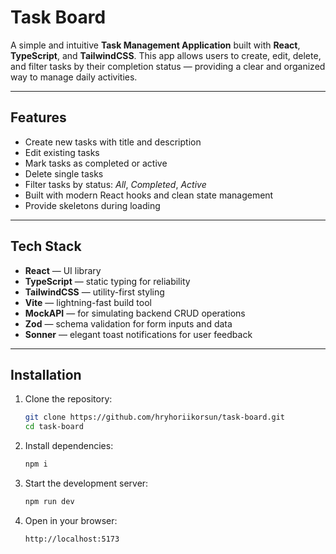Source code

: # Task Board

A simple and intuitive **Task Management Application** built with **React**, **TypeScript**, and **TailwindCSS**.
This app allows users to create, edit, delete, and filter tasks by their completion status — providing a clear and organized way to manage daily activities.

---

## Features

- Create new tasks with title and description
- Edit existing tasks
- Mark tasks as completed or active
- Delete single tasks
- Filter tasks by status: _All_, _Completed_, _Active_
- Built with modern React hooks and clean state management
- Provide skeletons during loading

---

## Tech Stack

- **React** — UI library
- **TypeScript** — static typing for reliability
- **TailwindCSS** — utility-first styling
- **Vite** — lightning-fast build tool
- **MockAPI** — for simulating backend CRUD operations
- **Zod** — schema validation for form inputs and data
- **Sonner** — elegant toast notifications for user feedback

---

## Installation

1. Clone the repository:

   ```bash
   git clone https://github.com/hryhoriikorsun/task-board.git
   cd task-board
   ```

2. Install dependencies:

   ```bash
   npm i
   ```

3. Start the development server:

   ```bash
   npm run dev
   ```

4. Open in your browser:

   ```bash
   http://localhost:5173
   ```
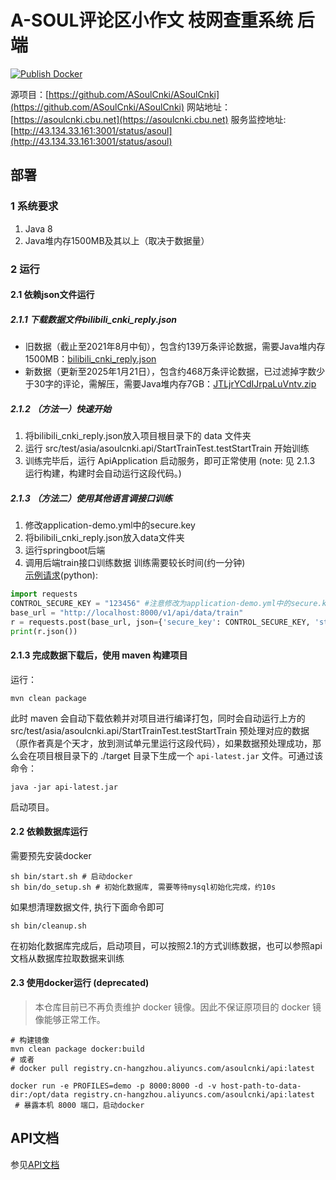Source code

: # A-SOUL评论区小作文 枝网查重系统 后端

[![Publish Docker](https://github.com/ASoulCnki/ASoulCnkiBackend/actions/workflows/build-docker.yml/badge.svg?branch=master)](https://github.com/ASoulCnki/ASoulCnkiBackend/actions/workflows/build-docker.yml)

源项目：[https://github.com/ASoulCnki/ASoulCnki](https://github.com/ASoulCnki/ASoulCnki)
网站地址：[https://asoulcnki.cbu.net](https://asoulcnki.cbu.net)
服务监控地址: [http://43.134.33.161:3001/status/asoul](http://43.134.33.161:3001/status/asoul)

## 部署

### 1 系统要求

1. Java 8
2. Java堆内存1500MB及其以上（取决于数据量）

### 2 运行

#### 2.1 依赖json文件运行

##### 2.1.1 下载数据文件bilibili_cnki_reply.json

- 旧数据（截止至2021年8月中旬），包含约139万条评论数据，需要Java堆内存1500MB：[bilibili_cnki_reply.json](https://drive.google.com/file/d/151oz560vj2T2uwxYrRbxq1NPYwvx_dNf/view?usp=sharing)
- 新数据（更新至2025年1月21日），包含约468万条评论数据，已过滤掉字数少于30字的评论，需解压，需要Java堆内存7GB：[JTLjrYCdIJrpaLuVntv.zip](https://fileditchfiles.me/file.php?f=/s21/JTLjrYCdIJrpaLuVntv.zip)

##### 2.1.2 （方法一）快速开始
1. 将bilibili_cnki_reply.json放入项目根目录下的 data 文件夹
2. 运行 src/test/asia/asoulcnki.api/StartTrainTest.testStartTrain 开始训练
3. 训练完毕后，运行 ApiApplication 启动服务，即可正常使用 (note: 见 2.1.3 运行构建，构建时会自动运行这段代码。)

##### 2.1.3 （方法二）使用其他语言调接口训练
1. 修改application-demo.yml中的secure.key
2. 将bilibili_cnki_reply.json放入data文件夹
3. 运行springboot后端
4. 调用后端train接口训练数据 训练需要较长时间(约一分钟)  
   [示例请求](./dev/start_train.py)(python):

```python
import requests
CONTROL_SECURE_KEY = "123456" #注意修改为application-demo.yml中的secure.key
base_url = "http://localhost:8000/v1/api/data/train"
r = requests.post(base_url, json={'secure_key': CONTROL_SECURE_KEY, 'start_time': 0})
print(r.json())
```

#### 2.1.3 完成数据下载后，使用 maven 构建项目

运行：

```shell
mvn clean package
```

此时 maven 会自动下载依赖并对项目进行编译打包，同时会自动运行上方的 src/test/asia/asoulcnki.api/StartTrainTest.testStartTrain 预处理对应的数据（原作者真是个天才，放到测试单元里运行这段代码），如果数据预处理成功，那么会在项目根目录下的 ./target 目录下生成一个 `api-latest.jar` 文件。可通过该命令：

```shell
java -jar api-latest.jar
```

启动项目。

#### 2.2 依赖数据库运行

需要预先安装docker

```shell
sh bin/start.sh # 启动docker
sh bin/do_setup.sh # 初始化数据库, 需要等待mysql初始化完成，约10s
```

如果想清理数据文件, 执行下面命令即可

```shell
sh bin/cleanup.sh 
```

在初始化数据库完成后，启动项目，可以按照2.1的方式训练数据，也可以参照api文档从数据库拉取数据来训练

#### 2.3 使用docker运行 (deprecated)

> 本仓库目前已不再负责维护 docker 镜像。因此不保证原项目的 docker 镜像能够正常工作。

```shell
# 构建镜像
mvn clean package docker:build
# 或者
# docker pull registry.cn-hangzhou.aliyuncs.com/asoulcnki/api:latest

docker run -e PROFILES=demo -p 8000:8000 -d -v host-path-to-data-dir:/opt/data registry.cn-hangzhou.aliyuncs.com/asoulcnki/api:latest
 # 暴露本机 8000 端口，启动docker
```

## API文档

参见[API文档](./api.md)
===============
### Work to be completed
From the first line to the last, return the records exactly and leave the pictures behind.

### The answer
Source code

: # Task Board

A simple and intuitive **Task Management Application** built with **React**, **TypeScript**, and **TailwindCSS**.
This app allows users to create, edit, delete, and filter tasks by their completion status — providing a clear and organized way to manage daily activities.

---

## Features

- Create new tasks with title and description
- Edit existing tasks
- Mark tasks as completed or active
- Delete single tasks
- Filter tasks by status: _All_, _Completed_, _Active_
- Built with modern React hooks and clean state management
- Provide skeletons during loading

---

## Tech Stack

- **React** — UI library
- **TypeScript** — static typing for reliability
- **TailwindCSS** — utility-first styling
- **Vite** — lightning-fast build tool
- **MockAPI** — for simulating backend CRUD operations
- **Zod** — schema validation for form inputs and data
- **Sonner** — elegant toast notifications for user feedback

---

## Installation

1. Clone the repository:

   ```bash
   git clone https://github.com/hryhoriikorsun/task-board.git
   cd task-board
   ```

2. Install dependencies:

   ```bash
   npm i
   ```

3. Start the development server:

   ```bash
   npm run dev
   ```

4. Open in your browser:

   ```bash
   http://localhost:5173
   ```
Source code

: # A-SOUL评论区小作文 枝网查重系统 后端

[![Publish Docker](https://github.com/ASoulCnki/ASoulCnkiBackend/actions/workflows/build-docker.yml/badge.svg?branch=master)](https://github.com/ASoulCnki/ASoulCnkiBackend/actions/workflows/build-docker.yml)

源项目：[https://github.com/ASoulCnki/ASoulCnki](https://github.com/ASoulCnki/ASoulCnki)
网站地址：[https://asoulcnki.cbu.net](https://asoulcnki.cbu.net)
服务监控地址: [http://43.134.33.161:3001/status/asoul](http://43.134.33.161:3001/status/asoul)

## 部署

### 1 系统要求

1. Java 8
2. Java堆内存1500MB及其以上（取决于数据量）

### 2 运行

#### 2.1 依赖json文件运行

##### 2.1.1 下载数据文件bilibili_cnki_reply.json

- 旧数据（截止至2021年8月中旬），包含约139万条评论数据，需要Java堆内存1500MB：[bilibili_cnki_reply.json](https://drive.google.com/file/d/151oz560vj2T2uwxYrRbxq1NPYwvx_dNf/view?usp=sharing)
- 新数据（更新至2025年1月21日），包含约468万条评论数据，已过滤掉字数少于30字的评论，需解压，需要Java堆内存7GB：[JTLjrYCdIJrpaLuVntv.zip](https://fileditchfiles.me/file.php?f=/s21/JTLjrYCdIJrpaLuVntv.zip)

##### 2.1.2 （方法一）快速开始
1. 将bilibili_cnki_reply.json放入项目根目录下的 data 文件夹
2. 运行 src/test/asia/asoulcnki.api/StartTrainTest.testStartTrain 开始训练
3. 训练完毕后，运行 ApiApplication 启动服务，即可正常使用 (note: 见 2.1.3 运行构建，构建时会自动运行这段代码。)

##### 2.1.3 （方法二）使用其他语言调接口训练
1. 修改application-demo.yml中的secure.key
2. 将bilibili_cnki_reply.json放入data文件夹
3. 运行springboot后端
4. 调用后端train接口训练数据 训练需要较长时间(约一分钟)  
   [示例请求](./dev/start_train.py)(python):

```python
import requests
CONTROL_SECURE_KEY = "123456" #注意修改为application-demo.yml中的secure.key
base_url = "http://localhost:8000/v1/api/data/train"
r = requests.post(base_url, json={'secure_key': CONTROL_SECURE_KEY, 'start_time': 0})
print(r.json())
```

#### 2.1.3 完成数据下载后，使用 maven 构建项目

运行：

```shell
mvn clean package
```

此时 maven 会自动下载依赖并对项目进行编译打包，同时会自动运行上方的 src/test/asia/asoulcnki.api/StartTrainTest.testStartTrain 预处理对应的数据（原作者真是个天才，放到测试单元里运行这段代码），如果数据预处理成功，那么会在项目根目录下的 ./target 目录下生成一个 `api-latest.jar` 文件。可通过该命令：

```shell
java -jar api-latest.jar
```

启动项目。

#### 2.2 依赖数据库运行

需要预先安装docker

```shell
sh bin/start.sh # 启动docker
sh bin/do_setup.sh # 初始化数据库, 需要等待mysql初始化完成，约10s
```

如果想清理数据文件, 执行下面命令即可

```shell
sh bin/cleanup.sh 
```

在初始化数据库完成后，启动项目，可以按照2.1的方式训练数据，也可以参照api文档从数据库拉取数据来训练

#### 2.3 使用docker运行 (deprecated)

> 本仓库目前已不再负责维护 docker 镜像。因此不保证原项目的 docker 镜像能够正常工作。

```shell
# 构建镜像
mvn clean package docker:build
# 或者
# docker pull registry.cn-hangzhou.aliyuncs.com/asoulcnki/api:latest

docker run -e PROFILES=demo -p 8000:8000 -d -v host-path-to-data-dir:/opt/data registry.cn-hangzhou.aliyuncs.com/asoulcnki/api:latest
 # 暴露本机 8000 端口，启动docker
```

## API文档

参见[API文档](./api.md)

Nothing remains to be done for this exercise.